__TASK PROMPT__. Transcribe every record exactly.

__Saved entries__.
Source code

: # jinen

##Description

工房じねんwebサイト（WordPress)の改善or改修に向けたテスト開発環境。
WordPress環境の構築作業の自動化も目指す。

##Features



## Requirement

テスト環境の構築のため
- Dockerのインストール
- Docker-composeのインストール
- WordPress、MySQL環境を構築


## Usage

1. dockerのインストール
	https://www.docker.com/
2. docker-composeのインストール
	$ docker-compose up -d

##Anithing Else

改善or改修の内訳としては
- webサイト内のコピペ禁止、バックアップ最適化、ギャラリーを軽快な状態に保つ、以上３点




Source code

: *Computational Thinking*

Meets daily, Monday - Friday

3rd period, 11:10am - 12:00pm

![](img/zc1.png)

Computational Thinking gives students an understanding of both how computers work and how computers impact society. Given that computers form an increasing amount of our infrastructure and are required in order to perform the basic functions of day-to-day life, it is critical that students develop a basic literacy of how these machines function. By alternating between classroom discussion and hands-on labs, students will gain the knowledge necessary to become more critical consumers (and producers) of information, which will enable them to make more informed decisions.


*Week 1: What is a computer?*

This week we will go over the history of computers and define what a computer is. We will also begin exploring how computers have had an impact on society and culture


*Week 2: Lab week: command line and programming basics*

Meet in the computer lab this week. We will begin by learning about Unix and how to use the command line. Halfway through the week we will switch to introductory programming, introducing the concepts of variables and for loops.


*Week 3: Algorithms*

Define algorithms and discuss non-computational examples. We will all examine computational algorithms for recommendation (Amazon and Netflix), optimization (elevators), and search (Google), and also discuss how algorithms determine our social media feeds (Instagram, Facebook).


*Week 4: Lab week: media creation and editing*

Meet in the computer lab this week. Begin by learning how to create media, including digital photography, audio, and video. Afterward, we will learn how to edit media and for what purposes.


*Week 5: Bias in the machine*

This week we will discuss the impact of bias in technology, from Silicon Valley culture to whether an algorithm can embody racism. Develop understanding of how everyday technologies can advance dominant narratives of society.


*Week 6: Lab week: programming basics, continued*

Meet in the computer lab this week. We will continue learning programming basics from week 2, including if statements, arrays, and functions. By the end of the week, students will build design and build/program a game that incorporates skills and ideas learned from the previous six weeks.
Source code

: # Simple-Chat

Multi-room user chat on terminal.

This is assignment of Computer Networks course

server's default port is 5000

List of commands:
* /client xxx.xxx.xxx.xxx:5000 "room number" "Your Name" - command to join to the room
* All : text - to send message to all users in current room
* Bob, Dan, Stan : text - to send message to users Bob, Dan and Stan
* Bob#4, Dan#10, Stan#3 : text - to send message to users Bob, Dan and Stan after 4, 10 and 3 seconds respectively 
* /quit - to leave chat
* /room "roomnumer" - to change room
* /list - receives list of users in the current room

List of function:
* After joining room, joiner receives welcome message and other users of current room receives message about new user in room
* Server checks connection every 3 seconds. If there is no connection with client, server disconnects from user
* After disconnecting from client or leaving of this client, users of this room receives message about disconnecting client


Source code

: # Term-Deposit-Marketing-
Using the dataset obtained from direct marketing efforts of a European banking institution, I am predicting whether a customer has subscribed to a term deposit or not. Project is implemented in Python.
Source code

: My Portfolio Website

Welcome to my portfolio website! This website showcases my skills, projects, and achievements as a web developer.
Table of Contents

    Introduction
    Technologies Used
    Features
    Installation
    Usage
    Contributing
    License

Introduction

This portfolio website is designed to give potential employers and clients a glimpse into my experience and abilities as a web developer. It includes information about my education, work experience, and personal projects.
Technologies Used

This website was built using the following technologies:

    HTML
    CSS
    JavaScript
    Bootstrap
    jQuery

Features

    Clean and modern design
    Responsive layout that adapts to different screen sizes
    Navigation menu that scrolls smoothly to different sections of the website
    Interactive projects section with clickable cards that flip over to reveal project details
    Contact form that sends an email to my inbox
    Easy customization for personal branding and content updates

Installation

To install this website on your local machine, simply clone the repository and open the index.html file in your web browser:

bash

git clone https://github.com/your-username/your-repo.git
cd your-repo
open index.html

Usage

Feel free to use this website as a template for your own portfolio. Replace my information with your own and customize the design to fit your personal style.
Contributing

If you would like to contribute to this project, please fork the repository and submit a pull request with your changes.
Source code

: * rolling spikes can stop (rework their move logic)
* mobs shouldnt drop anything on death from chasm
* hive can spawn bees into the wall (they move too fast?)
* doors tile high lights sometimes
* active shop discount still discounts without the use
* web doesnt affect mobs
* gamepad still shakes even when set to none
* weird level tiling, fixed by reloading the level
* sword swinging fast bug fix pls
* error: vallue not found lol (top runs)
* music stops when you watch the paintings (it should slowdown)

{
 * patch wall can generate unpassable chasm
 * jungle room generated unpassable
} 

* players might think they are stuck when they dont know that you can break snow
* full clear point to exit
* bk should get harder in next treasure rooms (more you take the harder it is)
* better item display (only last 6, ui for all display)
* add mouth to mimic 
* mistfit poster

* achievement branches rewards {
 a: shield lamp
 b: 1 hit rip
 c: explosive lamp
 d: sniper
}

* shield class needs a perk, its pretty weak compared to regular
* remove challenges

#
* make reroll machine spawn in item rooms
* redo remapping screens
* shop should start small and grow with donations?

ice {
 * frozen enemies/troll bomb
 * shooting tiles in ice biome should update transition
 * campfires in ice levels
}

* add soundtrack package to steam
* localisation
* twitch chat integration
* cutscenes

__YOUR RESPONSE__.
Source code

: # jinen

##Description

工房じねんwebサイト（WordPress)の改善or改修に向けたテスト開発環境。
WordPress環境の構築作業の自動化も目指す。

##Features



## Requirement

テスト環境の構築のため
- Dockerのインストール
- Docker-composeのインストール
- WordPress、MySQL環境を構築


## Usage

1. dockerのインストール
	https://www.docker.com/
2. docker-composeのインストール
	$ docker-compose up -d

##Anithing Else

改善or改修の内訳としては
- webサイト内のコピペ禁止、バックアップ最適化、ギャラリーを軽快な状態に保つ、以上３点




Source code

: *Computational Thinking*

Meets daily, Monday - Friday

3rd period, 11:10am - 12:00pm

![](img/zc1.png)

Computational Thinking gives students an understanding of both how computers work and how computers impact society. Given that computers form an increasing amount of our infrastructure and are required in order to perform the basic functions of day-to-day life, it is critical that students develop a basic literacy of how these machines function. By alternating between classroom discussion and hands-on labs, students will gain the knowledge necessary to become more critical consumers (and producers) of information, which will enable them to make more informed decisions.


*Week 1: What is a computer?*

This week we will go over the history of computers and define what a computer is. We will also begin exploring how computers have had an impact on society and culture


*Week 2: Lab week: command line and programming basics*

Meet in the computer lab this week. We will begin by learning about Unix and how to use the command line. Halfway through the week we will switch to introductory programming, introducing the concepts of variables and for loops.


*Week 3: Algorithms*

Define algorithms and discuss non-computational examples. We will all examine computational algorithms for recommendation (Amazon and Netflix), optimization (elevators), and search (Google), and also discuss how algorithms determine our social media feeds (Instagram, Facebook).


*Week 4: Lab week: media creation and editing*

Meet in the computer lab this week. Begin by learning how to create media, including digital photography, audio, and video. Afterward, we will learn how to edit media and for what purposes.


*Week 5: Bias in the machine*

This week we will discuss the impact of bias in technology, from Silicon Valley culture to whether an algorithm can embody racism. Develop understanding of how everyday technologies can advance dominant narratives of society.


*Week 6: Lab week: programming basics, continued*

Meet in the computer lab this week. We will continue learning programming basics from week 2, including if statements, arrays, and functions. By the end of the week, students will build design and build/program a game that incorporates skills and ideas learned from the previous six weeks.
Source code

: # Simple-Chat

Multi-room user chat on terminal.

This is assignment of Computer Networks course

server's default port is 5000

List of commands:
* /client xxx.xxx.xxx.xxx:5000 "room number" "Your Name" - command to join to the room
* All : text - to send message to all users in current room
* Bob, Dan, Stan : text - to send message to users Bob, Dan and Stan
* Bob#4, Dan#10, Stan#3 : text - to send message to users Bob, Dan and Stan after 4, 10 and 3 seconds respectively 
* /quit - to leave chat
* /room "roomnumer" - to change room
* /list - receives list of users in the current room

List of function:
* After joining room, joiner receives welcome message and other users of current room receives message about new user in room
* Server checks connection every 3 seconds. If there is no connection with client, server disconnects from user
* After disconnecting from client or leaving of this client, users of this room receives message about disconnecting client


Source code

: # Term-Deposit-Marketing-
Using the dataset obtained from direct marketing efforts of a European banking institution, I am predicting whether a customer has subscribed to a term deposit or not. Project is implemented in Python.
Source code

: My Portfolio Website

Welcome to my portfolio website! This website showcases my skills, projects, and achievements as a web developer.
Table of Contents

    Introduction
    Technologies Used
    Features
    Installation
    Usage
    Contributing
    License

Introduction

This portfolio website is designed to give potential employers and clients a glimpse into my experience and abilities as a web developer. It includes information about my education, work experience, and personal projects.
Technologies Used

This website was built using the following technologies:

    HTML
    CSS
    JavaScript
    Bootstrap
    jQuery

Features

    Clean and modern design
    Responsive layout that adapts to different screen sizes
    Navigation menu that scrolls smoothly to different sections of the website
    Interactive projects section with clickable cards that flip over to reveal project details
    Contact form that sends an email to my inbox
    Easy customization for personal branding and content updates

Installation

To install this website on your local machine, simply clone the repository and open the index.html file in your web browser:

bash

git clone https://github.com/your-username/your-repo.git
cd your-repo
open index.html

Usage

Feel free to use this website as a template for your own portfolio. Replace my information with your own and customize the design to fit your personal style.
Contributing

If you would like to contribute to this project, please fork the repository and submit a pull request with your changes.
Source code

: * rolling spikes can stop (rework their move logic)
* mobs shouldnt drop anything on death from chasm
* hive can spawn bees into the wall (they move too fast?)
* doors tile high lights sometimes
* active shop discount still discounts without the use
* web doesnt affect mobs
* gamepad still shakes even when set to none
* weird level tiling, fixed by reloading the level
* sword swinging fast bug fix pls
* error: vallue not found lol (top runs)
* music stops when you watch the paintings (it should slowdown)

{
 * patch wall can generate unpassable chasm
 * jungle room generated unpassable
} 

* players might think they are stuck when they dont know that you can break snow
* full clear point to exit
* bk should get harder in next treasure rooms (more you take the harder it is)
* better item display (only last 6, ui for all display)
* add mouth to mimic 
* mistfit poster

* achievement branches rewards {
 a: shield lamp
 b: 1 hit rip
 c: explosive lamp
 d: sniper
}

* shield class needs a perk, its pretty weak compared to regular
* remove challenges

#
* make reroll machine spawn in item rooms
* redo remapping screens
* shop should start small and grow with donations?

ice {
 * frozen enemies/troll bomb
 * shooting tiles in ice biome should update transition
 * campfires in ice levels
}

* add soundtrack package to steam
* localisation
* twitch chat integration
* cutscenes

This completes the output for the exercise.